== Recorded information ==
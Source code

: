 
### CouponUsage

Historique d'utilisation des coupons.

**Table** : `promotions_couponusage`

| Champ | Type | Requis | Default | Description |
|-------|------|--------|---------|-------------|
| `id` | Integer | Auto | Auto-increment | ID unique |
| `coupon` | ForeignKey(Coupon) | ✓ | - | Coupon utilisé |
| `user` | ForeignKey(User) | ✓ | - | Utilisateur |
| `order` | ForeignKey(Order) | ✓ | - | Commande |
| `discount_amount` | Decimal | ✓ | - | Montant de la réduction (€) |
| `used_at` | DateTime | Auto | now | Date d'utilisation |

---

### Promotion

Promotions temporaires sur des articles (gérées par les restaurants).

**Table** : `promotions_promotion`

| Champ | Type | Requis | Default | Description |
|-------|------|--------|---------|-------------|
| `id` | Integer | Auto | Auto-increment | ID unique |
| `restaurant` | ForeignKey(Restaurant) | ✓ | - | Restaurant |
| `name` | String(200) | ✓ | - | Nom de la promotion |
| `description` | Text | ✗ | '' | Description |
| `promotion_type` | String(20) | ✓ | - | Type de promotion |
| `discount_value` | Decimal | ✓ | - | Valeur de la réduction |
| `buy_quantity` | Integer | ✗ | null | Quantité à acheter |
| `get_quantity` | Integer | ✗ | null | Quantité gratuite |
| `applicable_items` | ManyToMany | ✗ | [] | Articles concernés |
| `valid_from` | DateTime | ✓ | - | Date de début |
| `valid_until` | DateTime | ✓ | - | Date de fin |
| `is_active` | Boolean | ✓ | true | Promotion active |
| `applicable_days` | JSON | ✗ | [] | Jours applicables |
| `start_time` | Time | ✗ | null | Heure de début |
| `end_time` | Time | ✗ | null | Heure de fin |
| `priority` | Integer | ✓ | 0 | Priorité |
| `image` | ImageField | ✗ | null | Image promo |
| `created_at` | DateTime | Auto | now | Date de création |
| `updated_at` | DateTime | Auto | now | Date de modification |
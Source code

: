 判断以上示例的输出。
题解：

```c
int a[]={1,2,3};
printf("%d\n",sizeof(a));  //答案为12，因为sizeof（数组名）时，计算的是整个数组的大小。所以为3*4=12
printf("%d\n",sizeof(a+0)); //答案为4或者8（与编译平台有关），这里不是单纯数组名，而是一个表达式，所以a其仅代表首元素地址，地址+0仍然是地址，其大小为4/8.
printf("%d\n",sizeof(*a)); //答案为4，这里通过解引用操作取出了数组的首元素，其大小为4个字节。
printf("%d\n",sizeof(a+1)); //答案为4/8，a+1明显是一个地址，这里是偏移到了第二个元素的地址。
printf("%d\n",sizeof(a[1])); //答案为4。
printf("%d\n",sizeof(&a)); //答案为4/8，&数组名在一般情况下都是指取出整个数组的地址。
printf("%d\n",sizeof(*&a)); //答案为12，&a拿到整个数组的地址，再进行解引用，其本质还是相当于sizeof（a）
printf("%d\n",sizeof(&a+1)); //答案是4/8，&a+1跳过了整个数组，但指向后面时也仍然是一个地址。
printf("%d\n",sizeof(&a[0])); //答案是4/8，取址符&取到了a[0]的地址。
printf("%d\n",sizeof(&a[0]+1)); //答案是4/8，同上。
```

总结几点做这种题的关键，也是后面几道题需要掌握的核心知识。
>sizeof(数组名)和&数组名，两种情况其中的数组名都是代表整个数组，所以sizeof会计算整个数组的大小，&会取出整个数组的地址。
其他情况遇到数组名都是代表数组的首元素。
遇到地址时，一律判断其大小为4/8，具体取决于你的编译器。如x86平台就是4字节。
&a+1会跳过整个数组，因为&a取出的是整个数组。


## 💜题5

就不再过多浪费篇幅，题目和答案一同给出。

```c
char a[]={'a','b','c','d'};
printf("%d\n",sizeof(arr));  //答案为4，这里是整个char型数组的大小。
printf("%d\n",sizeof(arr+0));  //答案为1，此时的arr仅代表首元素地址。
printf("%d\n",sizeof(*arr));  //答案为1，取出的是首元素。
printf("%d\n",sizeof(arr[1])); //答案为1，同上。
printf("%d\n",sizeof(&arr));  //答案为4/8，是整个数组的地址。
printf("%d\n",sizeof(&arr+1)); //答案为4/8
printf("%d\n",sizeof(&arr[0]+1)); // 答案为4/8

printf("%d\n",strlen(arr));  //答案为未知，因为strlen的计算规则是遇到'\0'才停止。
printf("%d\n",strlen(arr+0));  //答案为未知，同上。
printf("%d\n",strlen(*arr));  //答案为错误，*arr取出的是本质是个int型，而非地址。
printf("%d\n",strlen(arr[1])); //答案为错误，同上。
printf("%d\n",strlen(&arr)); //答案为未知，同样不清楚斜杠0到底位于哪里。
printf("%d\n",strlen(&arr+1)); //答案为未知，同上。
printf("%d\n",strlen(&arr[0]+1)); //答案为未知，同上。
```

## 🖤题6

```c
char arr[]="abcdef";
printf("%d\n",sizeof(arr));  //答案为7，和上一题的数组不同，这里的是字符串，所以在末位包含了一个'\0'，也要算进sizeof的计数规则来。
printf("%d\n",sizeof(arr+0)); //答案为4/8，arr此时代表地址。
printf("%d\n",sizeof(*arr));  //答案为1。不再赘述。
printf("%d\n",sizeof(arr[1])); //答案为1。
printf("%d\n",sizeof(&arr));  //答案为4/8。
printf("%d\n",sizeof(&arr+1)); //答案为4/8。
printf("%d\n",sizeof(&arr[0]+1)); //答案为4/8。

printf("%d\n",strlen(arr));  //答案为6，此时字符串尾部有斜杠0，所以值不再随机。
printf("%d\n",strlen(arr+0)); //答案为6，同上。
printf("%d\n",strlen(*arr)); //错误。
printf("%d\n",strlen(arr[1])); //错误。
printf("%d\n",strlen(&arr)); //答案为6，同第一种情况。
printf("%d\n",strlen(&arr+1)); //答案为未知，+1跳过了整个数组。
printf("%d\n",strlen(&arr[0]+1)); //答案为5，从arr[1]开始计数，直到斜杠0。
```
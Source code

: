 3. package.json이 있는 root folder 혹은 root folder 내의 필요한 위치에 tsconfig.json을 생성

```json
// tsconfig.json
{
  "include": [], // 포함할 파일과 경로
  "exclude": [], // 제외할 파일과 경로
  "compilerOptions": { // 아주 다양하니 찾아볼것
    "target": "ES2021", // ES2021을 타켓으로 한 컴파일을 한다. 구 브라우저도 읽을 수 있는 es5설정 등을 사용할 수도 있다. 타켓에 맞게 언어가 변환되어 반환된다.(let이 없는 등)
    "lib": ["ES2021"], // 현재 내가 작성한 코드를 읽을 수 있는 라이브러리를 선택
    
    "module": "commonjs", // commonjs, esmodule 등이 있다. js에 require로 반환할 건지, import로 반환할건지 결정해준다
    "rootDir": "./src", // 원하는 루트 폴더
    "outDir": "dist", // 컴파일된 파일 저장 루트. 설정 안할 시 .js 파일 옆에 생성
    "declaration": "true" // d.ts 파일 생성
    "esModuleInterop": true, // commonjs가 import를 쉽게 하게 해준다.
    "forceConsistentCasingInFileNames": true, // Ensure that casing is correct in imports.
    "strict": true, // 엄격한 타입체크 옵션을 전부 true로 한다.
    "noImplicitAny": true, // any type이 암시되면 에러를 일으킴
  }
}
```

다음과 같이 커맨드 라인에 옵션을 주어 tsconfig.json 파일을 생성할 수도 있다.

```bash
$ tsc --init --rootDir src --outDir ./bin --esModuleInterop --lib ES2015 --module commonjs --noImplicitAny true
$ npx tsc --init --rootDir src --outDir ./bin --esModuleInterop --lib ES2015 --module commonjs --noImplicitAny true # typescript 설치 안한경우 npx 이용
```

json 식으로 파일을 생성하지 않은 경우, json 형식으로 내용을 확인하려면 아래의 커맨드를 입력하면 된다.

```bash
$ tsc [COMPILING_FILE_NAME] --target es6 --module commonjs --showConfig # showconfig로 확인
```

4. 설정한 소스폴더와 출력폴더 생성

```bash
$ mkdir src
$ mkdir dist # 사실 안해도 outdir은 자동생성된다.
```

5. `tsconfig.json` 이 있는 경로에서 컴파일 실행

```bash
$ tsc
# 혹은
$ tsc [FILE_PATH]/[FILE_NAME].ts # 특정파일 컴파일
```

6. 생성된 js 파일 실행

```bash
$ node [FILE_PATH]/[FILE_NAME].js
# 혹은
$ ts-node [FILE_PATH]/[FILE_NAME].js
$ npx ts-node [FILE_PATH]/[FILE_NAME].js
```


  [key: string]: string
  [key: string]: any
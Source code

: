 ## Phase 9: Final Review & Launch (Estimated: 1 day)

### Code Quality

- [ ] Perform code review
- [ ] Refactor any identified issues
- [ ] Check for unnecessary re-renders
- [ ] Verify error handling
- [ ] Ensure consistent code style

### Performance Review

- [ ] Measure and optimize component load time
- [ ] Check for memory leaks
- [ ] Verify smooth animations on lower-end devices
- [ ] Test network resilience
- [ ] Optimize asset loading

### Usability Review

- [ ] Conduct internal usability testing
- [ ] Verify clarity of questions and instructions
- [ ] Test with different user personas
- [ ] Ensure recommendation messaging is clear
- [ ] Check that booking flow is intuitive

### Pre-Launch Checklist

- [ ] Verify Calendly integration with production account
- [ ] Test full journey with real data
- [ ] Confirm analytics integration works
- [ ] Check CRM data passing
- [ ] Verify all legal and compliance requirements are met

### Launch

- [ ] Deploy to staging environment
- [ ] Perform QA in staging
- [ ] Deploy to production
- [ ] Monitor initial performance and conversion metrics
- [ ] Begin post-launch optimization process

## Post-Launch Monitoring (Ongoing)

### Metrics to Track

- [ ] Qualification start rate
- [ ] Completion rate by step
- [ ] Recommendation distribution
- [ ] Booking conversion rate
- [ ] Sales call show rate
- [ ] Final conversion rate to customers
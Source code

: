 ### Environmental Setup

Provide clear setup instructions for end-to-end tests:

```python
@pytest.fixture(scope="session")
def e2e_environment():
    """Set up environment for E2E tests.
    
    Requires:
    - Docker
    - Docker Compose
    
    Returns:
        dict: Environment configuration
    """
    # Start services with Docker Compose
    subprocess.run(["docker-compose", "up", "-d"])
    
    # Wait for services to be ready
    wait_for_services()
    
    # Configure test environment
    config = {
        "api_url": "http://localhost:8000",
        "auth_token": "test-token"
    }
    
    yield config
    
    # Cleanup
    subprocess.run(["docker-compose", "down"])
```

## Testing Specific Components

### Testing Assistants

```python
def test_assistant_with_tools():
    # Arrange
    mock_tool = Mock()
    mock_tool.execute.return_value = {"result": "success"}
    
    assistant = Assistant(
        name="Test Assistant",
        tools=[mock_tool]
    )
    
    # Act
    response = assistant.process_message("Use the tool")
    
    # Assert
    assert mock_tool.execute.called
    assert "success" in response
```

== Problem to work on ==
Check each line of the records above for the word "Auto", then give the number of lines that have it, with no other words.

== Answer to the exercise ==
5